Cholesterol-lowering supplements may be helpful

Diet and exercise are proven ways to reduce cholesterol. Cholesterol-lowering supplements may help, too.

By Mayo Clinic Staff

If you’re worried about your cholesterol level and have started exercising and eating healthier foods, you might wonder if a dietary supplement could help. With your doctor’s OK, here are some cholesterol-improving supplements to consider.
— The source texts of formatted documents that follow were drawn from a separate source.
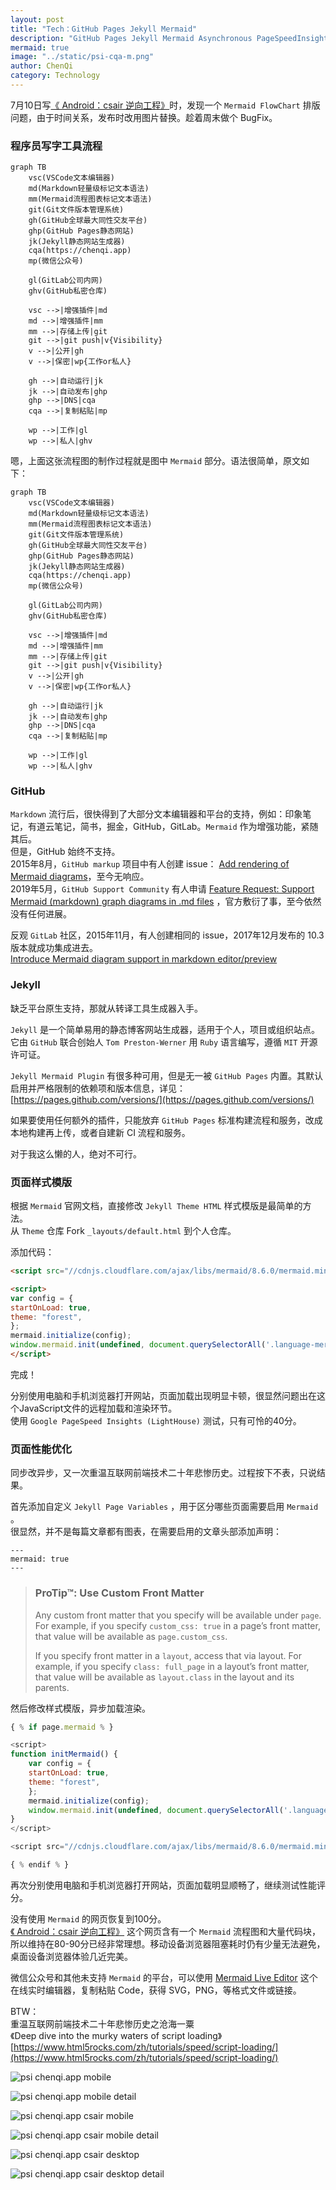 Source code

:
 ```yaml
---
layout: post
title: "Tech：GitHub Pages Jekyll Mermaid"
description: "GitHub Pages Jekyll Mermaid Asynchronous PageSpeedInsights LightHouse"
mermaid: true
image: "../static/psi-cqa-m.png"
author: ChenQi
category: Technology
---
```


7月10日写[《 Android：csair 逆向工程》](../android-hack-csair/)时，发现一个 `Mermaid FlowChart` 排版问题，由于时间关系，发布时改用图片替换。趁着周末做个 BugFix。

### 程序员写字工具流程

```mermaid
graph TB
    vsc(VSCode文本编辑器)
    md(Markdown轻量级标记文本语法)
    mm(Mermaid流程图表标记文本语法)
    git(Git文件版本管理系统)
    gh(GitHub全球最大同性交友平台)
    ghp(GitHub Pages静态网站)
    jk(Jekyll静态网站生成器)
    cqa(https://chenqi.app)
    mp(微信公众号)

    gl(GitLab公司内网)
    ghv(GitHub私密仓库)

    vsc -->|增强插件|md
    md -->|增强插件|mm
    mm -->|存储上传|git
    git -->|git push|v{Visibility}
    v -->|公开|gh
    v -->|保密|wp{工作or私人}

    gh -->|自动运行|jk
    jk -->|自动发布|ghp
    ghp -->|DNS|cqa
    cqa -->|复制粘贴|mp

    wp -->|工作|gl
    wp -->|私人|ghv
```

嗯，上面这张流程图的制作过程就是图中 `Mermaid` 部分。语法很简单，原文如下：

```
graph TB
    vsc(VSCode文本编辑器)
    md(Markdown轻量级标记文本语法)
    mm(Mermaid流程图表标记文本语法)
    git(Git文件版本管理系统)
    gh(GitHub全球最大同性交友平台)
    ghp(GitHub Pages静态网站)
    jk(Jekyll静态网站生成器)
    cqa(https://chenqi.app)
    mp(微信公众号)

    gl(GitLab公司内网)
    ghv(GitHub私密仓库)

    vsc -->|增强插件|md
    md -->|增强插件|mm
    mm -->|存储上传|git
    git -->|git push|v{Visibility}
    v -->|公开|gh
    v -->|保密|wp{工作or私人}

    gh -->|自动运行|jk
    jk -->|自动发布|ghp
    ghp -->|DNS|cqa
    cqa -->|复制粘贴|mp

    wp -->|工作|gl
    wp -->|私人|ghv
```

### GitHub

`Markdown` 流行后，很快得到了大部分文本编辑器和平台的支持，例如：印象笔记，有道云笔记，简书，掘金，GitHub，GitLab。`Mermaid` 作为增强功能，紧随其后。  
但是，GitHub 始终不支持。  
2015年8月，`GitHub markup` 项目中有人创建 issue： [Add rendering of Mermaid diagrams](https://github.com/github/markup/issues/533)，至今无响应。  
2019年5月，`GitHub Support Community` 有人申请 [Feature Request: Support Mermaid (markdown) graph diagrams in .md files](https://github.community/t/feature-request-support-mermaid-markdown-graph-diagrams-in-md-files/1922) ，官方敷衍了事，至今依然没有任何进展。

反观 `GitLab` 社区，2015年11月，有人创建相同的 issue，2017年12月发布的 10.3 版本就成功集成进去。  
[Introduce Mermaid diagram support in markdown editor/preview](https://gitlab.com/gitlab-org/gitlab-foss/-/issues/3711)

### Jekyll

缺乏平台原生支持，那就从转译工具生成器入手。

`Jekyll` 是一个简单易用的静态博客网站生成器，适用于个人，项目或组织站点。它由 `GitHub` 联合创始人 `Tom Preston-Werner` 用 `Ruby` 语言编写，遵循 `MIT` 开源许可证。

`Jekyll Mermaid Plugin` 有很多种可用，但是无一被 `GitHub Pages` 内置。其默认启用并严格限制的依赖项和版本信息，详见：  
[https://pages.github.com/versions/](https://pages.github.com/versions/)

如果要使用任何额外的插件，只能放弃 `GitHub Pages` 标准构建流程和服务，改成本地构建再上传，或者自建新 CI 流程和服务。

对于我这么懒的人，绝对不可行。

### 页面样式模版

根据 `Mermaid` 官网文档，直接修改 `Jekyll Theme HTML` 样式模版是最简单的方法。  
从 `Theme` 仓库 Fork `_layouts/default.html` 到个人仓库。

添加代码：

```html
<script src="//cdnjs.cloudflare.com/ajax/libs/mermaid/8.6.0/mermaid.min.js"></script>

<script>
var config = {
startOnLoad: true,
theme: "forest",
};
mermaid.initialize(config);
window.mermaid.init(undefined, document.querySelectorAll('.language-mermaid'));
</script>
```

完成！

分别使用电脑和手机浏览器打开网站，页面加载出现明显卡顿，很显然问题出在这个JavaScript文件的远程加载和渲染环节。  
使用 `Google PageSpeed Insights (LightHouse)` 测试，只有可怜的40分。

### 页面性能优化

同步改异步，又一次重温互联网前端技术二十年悲惨历史。过程按下不表，只说结果。

首先添加自定义 `Jekyll Page Variables` ，用于区分哪些页面需要启用 `Mermaid` 。  
很显然，并不是每篇文章都有图表，在需要启用的文章头部添加声明：

```
---
mermaid: true
---
```

> ### ProTip™: Use Custom Front Matter
>
> Any custom front matter that you specify will be available under `page`. For example, if you specify `custom_css: true` in a page’s front matter, that value will be available as `page.custom_css`.
>
> If you specify front matter in a `layout`, access that via layout. For example, if you specify `class: full_page` in a layout’s front matter, that value will be available as `layout.class` in the layout and its parents.

然后修改样式模版，异步加载渲染。

```javascript
{ % if page.mermaid % }

<script>
function initMermaid() {
    var config = {
    startOnLoad: true,
    theme: "forest",
    };
    mermaid.initialize(config);
    window.mermaid.init(undefined, document.querySelectorAll('.language-mermaid'));
}
</script>

<script src="//cdnjs.cloudflare.com/ajax/libs/mermaid/8.6.0/mermaid.min.js" async onload="initMermaid()"></script>

{ % endif % }
```

再次分别使用电脑和手机浏览器打开网站，页面加载明显顺畅了，继续测试性能评分。

没有使用 `Mermaid` 的网页恢复到100分。  
[《 Android：csair 逆向工程》](../android-hack-csair/) 这个网页含有一个 `Mermaid` 流程图和大量代码块，所以维持在80-90分已经非常理想。移动设备浏览器阻塞耗时仍有少量无法避免，桌面设备浏览器体验几近完美。

微信公众号和其他未支持 `Mermaid` 的平台，可以使用 [Mermaid Live Editor](https://mermaid-js.github.io/mermaid-live-editor/) 这个在线实时编辑器，复制粘贴 Code，获得 SVG，PNG，等格式文件或链接。

BTW：  
重温互联网前端技术二十年悲惨历史之沧海一粟  
《Deep dive into the murky waters of script loading》  
[https://www.html5rocks.com/zh/tutorials/speed/script-loading/](https://www.html5rocks.com/zh/tutorials/speed/script-loading/)

![psi chenqi.app mobile](../static/psi-cqa-m.png)

![psi chenqi.app mobile detail](../static/psi-cqa-m-d.png)

![psi chenqi.app csair mobile](../static/psi-cqa-csair-m.png)

![psi chenqi.app csair mobile detail](../static/psi-cqa-csair-m-d.png)

![psi chenqi.app csair desktop](../static/psi-cqa-csair-d.png)

![psi chenqi.app csair desktop detail](../static/psi-cqa-csair-d-d.png)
Cholesterol-improving supplement What it might do Side effects and drug interactions
Berberine May reduce low-density lipoprotein (LDL, or “bad”) cholesterol and triglycerides May cause diarrhea, constipation, gas, nausea or vomiting; may cause harm to babies during pregnancy and breastfeeding
Fish oil May reduce triglycerides May cause a fishy aftertaste, bad breath, gas, nausea, vomiting or diarrhea; may interact with some blood-thinning medications
Flaxseed, ground May reduce LDL cholesterol May cause gas, bloating or diarrhea; may interact with some blood-thinning medications
Garlic May slightly reduce cholesterol but studies have been conflicting May cause bad breath, body odor, nausea, vomiting and gas; may interact with some blood-thinning medications
Green tea or green tea extract May lower LDL cholesterol May cause nausea, vomiting, gas or diarrhea; may interact with blood-thinning medications
Niacin May lower LDL cholesterol and triglycerides; may improve high-density lipoprotein (HDL, or “good”) cholesterol May cause itching and flushing, which are more common at the higher doses usually needed to have an effect on cholesterol
Plant stanols and sterols May reduce LDL cholesterol, particularly in people with a genetic condition that causes high cholesterol (familial hypercholesterolemia) May cause diarrhea

Red yeast rice — Natural doesn’t mean safe

Some red yeast rice products contain a substance (monacolin K) that is chemically identical to the active ingredient in lovastatin (Altoprev), a prescription medication that lowers cholesterol. Because there is variability in quality from manufacturer, the amount of monacolin K can vary widely from product to product.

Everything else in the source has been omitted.